Aunque parezca que fueron escritas después, después de haber sido publicadas, en realidad estas columnitas están redactadas varios días antes de la fecha en que se imprimen, es decir hoy, domingo 20 de diciembre de 2020, día en que los eventuales lectores digitales rápidamente pasarán a otras páginas mejores, y los eventuales lectores –como yo–, que todavía leen en papel, guardarán estos pliegos para envolver huevos, etapa superior del periodismo cultural y del periodismo tout court. Aduzco esta situación de desfasaje temporal entre la escritura y la publicación, para señalar que no sé de qué manera se recordaron ayer y se recuerdan hoy los hechos sucedidos el 19 y 20 de diciembre de 2001. Supongo que, como todos los años, las diversas izquierdas realizarán marchas y homenajes a los muertos, los medios hablarán del tema, aunque imagino que dándole cada vez menos espacio, como viene ocurriendo año a año. El tiempo pasa y, además, los 90 (porque 2001 fue en realidad el final del menemismo) quedaron prácticamente fuera de los discursos oficiales. El PRO obviamente no habla del tema, porque ellos fueron los 90. Y desde que Menem es, en los hechos, aliado del Gobierno, el kirchnerismo evita toda mención a los 90 (que involucrarían también a muchos de sus dirigentes, entonces activos militantes del neoliberalismo peronista: véase al respecto la lista que integró Alberto Fernández en 2000) y se centra solo en la crítica del eje Martínez de Hoz-Macri (línea de continuidad económica tan evidente como que el sol sale por el Este) pero salteándose lo que hubo en el medio.

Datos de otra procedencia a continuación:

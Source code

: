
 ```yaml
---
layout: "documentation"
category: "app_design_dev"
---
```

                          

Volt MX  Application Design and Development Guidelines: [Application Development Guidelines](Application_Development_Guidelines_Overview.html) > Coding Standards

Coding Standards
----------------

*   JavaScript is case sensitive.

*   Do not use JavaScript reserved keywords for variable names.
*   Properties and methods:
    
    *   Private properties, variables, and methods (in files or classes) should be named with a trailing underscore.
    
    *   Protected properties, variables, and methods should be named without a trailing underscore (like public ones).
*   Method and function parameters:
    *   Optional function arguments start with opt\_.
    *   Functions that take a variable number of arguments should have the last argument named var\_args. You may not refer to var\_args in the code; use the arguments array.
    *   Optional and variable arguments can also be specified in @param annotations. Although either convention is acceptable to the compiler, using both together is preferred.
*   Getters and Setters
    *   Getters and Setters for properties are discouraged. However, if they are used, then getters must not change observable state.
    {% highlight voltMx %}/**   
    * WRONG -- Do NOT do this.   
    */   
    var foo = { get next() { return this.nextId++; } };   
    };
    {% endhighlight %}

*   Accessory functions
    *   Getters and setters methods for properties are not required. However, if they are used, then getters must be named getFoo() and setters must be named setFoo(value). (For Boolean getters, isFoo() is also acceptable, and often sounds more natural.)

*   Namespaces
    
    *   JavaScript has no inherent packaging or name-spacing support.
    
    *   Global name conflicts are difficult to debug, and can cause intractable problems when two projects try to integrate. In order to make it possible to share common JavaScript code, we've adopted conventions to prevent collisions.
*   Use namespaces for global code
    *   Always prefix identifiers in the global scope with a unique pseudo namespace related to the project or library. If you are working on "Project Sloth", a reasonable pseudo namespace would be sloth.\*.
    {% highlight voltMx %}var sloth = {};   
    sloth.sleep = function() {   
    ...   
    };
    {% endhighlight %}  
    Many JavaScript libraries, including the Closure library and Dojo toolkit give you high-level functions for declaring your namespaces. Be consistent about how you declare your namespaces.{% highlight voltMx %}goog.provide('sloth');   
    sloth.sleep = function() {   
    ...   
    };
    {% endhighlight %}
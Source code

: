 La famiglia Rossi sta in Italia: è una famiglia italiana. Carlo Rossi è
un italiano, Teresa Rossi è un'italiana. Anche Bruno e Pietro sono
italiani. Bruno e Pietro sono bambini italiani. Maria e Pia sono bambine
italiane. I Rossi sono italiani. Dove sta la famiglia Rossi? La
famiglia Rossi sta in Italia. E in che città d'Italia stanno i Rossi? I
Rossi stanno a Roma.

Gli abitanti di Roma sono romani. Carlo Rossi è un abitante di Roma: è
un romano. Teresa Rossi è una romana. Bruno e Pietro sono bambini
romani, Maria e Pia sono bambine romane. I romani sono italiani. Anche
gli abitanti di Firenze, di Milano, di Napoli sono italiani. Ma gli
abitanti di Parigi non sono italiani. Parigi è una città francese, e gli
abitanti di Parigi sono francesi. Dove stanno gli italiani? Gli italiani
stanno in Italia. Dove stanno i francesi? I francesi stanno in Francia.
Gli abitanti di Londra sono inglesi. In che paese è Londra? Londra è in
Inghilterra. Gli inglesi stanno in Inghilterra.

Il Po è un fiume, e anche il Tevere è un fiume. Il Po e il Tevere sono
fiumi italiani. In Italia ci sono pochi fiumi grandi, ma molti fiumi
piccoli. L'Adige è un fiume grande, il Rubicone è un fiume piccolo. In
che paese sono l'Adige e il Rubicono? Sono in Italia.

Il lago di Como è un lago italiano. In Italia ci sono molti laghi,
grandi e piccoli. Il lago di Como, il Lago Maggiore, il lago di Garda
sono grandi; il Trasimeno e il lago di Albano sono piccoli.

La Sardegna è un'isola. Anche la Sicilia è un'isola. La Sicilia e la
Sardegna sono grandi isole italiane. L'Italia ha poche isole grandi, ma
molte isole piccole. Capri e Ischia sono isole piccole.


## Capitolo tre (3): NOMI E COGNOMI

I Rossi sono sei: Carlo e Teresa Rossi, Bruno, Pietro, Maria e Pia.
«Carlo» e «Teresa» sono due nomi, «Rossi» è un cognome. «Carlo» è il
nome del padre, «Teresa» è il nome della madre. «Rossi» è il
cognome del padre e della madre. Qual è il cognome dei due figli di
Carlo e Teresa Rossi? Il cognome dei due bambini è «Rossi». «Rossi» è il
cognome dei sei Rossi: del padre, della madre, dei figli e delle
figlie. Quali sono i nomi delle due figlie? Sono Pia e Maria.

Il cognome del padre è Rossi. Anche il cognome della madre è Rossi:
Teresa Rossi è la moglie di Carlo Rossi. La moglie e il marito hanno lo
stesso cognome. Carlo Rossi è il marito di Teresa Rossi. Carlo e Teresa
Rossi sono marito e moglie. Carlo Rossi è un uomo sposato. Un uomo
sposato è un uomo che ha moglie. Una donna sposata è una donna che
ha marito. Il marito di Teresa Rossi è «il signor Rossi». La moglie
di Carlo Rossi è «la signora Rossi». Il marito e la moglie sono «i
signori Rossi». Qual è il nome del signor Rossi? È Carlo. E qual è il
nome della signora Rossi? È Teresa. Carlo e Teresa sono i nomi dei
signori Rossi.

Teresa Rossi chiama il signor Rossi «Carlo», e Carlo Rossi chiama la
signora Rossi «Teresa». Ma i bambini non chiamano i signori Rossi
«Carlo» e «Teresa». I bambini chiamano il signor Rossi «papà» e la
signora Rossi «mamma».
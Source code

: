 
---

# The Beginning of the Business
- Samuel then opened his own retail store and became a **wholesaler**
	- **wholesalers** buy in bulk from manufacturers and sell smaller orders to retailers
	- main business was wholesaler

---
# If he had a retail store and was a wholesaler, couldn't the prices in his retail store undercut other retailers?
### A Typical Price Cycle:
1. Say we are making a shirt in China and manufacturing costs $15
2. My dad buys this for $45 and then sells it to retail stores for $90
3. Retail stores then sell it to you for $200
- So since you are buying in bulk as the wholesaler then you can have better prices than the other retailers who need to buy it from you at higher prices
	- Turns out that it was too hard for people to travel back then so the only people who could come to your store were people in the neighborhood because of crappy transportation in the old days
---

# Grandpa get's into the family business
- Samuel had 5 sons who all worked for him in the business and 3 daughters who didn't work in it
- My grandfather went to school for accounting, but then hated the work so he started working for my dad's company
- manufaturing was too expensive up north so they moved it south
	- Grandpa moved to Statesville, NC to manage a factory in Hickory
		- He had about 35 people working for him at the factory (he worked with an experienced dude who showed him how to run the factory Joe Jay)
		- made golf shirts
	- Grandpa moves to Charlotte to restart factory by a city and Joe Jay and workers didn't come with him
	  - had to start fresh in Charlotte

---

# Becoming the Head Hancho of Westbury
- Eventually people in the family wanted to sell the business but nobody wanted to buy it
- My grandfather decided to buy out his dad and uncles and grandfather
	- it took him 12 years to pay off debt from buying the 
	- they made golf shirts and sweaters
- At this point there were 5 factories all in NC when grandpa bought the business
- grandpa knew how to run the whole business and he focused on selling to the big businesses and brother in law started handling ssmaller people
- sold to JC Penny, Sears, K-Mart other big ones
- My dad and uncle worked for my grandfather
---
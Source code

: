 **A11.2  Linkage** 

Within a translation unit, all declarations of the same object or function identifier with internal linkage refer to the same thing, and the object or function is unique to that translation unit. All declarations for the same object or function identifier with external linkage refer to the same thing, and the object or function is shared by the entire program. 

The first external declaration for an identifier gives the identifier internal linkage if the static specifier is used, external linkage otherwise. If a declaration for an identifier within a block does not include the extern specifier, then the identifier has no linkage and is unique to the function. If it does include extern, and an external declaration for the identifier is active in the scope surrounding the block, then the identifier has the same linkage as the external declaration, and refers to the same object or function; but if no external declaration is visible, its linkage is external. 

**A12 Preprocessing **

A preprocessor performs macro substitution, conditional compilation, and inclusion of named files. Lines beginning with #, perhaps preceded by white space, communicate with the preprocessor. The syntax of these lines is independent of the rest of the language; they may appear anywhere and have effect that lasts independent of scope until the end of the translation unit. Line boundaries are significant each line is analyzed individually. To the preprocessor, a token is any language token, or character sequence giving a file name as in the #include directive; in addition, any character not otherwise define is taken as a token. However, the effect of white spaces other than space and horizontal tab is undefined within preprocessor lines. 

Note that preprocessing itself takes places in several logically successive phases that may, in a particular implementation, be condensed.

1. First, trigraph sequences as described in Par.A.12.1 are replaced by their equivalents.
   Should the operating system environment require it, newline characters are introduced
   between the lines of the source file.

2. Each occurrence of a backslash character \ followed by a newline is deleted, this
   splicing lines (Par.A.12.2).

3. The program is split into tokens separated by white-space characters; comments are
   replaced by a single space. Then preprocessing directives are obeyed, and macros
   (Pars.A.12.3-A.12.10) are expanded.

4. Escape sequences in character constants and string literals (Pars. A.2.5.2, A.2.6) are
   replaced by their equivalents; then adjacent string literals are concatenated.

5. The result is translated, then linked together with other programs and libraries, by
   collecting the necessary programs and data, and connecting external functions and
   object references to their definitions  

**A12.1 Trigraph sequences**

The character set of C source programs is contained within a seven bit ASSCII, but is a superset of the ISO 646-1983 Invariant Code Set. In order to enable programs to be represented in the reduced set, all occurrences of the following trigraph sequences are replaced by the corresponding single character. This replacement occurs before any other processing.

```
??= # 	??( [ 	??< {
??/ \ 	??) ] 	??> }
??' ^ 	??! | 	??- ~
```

¿Y en el medio qué hubo? O mejor, dicho, ¿qué hubo en 2001? O más precisamente: ¿qué escenas culturales, políticas, sociales han sido claves y luego, curiosamente –o no tanto– han sido borradas de los medios y los homenajes oficiales? Para mí, 2001 fue el maravilloso momento en que buena parte de la sociedad –sectores populares y de clase media– protestaba contra los bancos. Son las imágenes poderosísimas de los bancos tapiados, rodeados por la población armada de martillos y globos, por ciudadanos que golpeaban sus puertas, por viejos que se sentaban a gritar, por artistas que hacían performances en la vereda, por grafiteros que recordaban la frase de Brecht: “Robar un banco es un delito, pero es más delito crearlo”.
Se dirá, con razón, que en verdad no era más que una clase media que quería sus dólares (es decir, que en última instancia quería que siguiera el uno a uno) y no mucho más, no un cambio de raíz del sistema económico. Tan de acuerdo estoy con eso, que precisamente esa fue la razón por la que en ese 2001 rápidamente dejé de participar de las protestas. Era evidente que lo que el grueso de la sociedad pedía era alguien que nos llevara a vivir en “un país normal”, promesa proferida por Kirchner en 2003. Pues déjenme decirles una cosa: a nada temo más que a la normalidad. Hubo allí, en ese 2001, una oportunidad perdida (no por uno, sino por múltiples factores sobre los que no tengo espacio para desarrollar aquí) para que Argentina saliera del rumbo “normal” del capitalismo financiero y el totalitarismo mediático que padecemos sin cesar.
Pero no me olvido de esos bancos temerosos de estar frente a su fin. Duró lo que un suspiro. No un suspiro: el viento de la historia que vuelve, vuelve, vuelve y no deja de volver.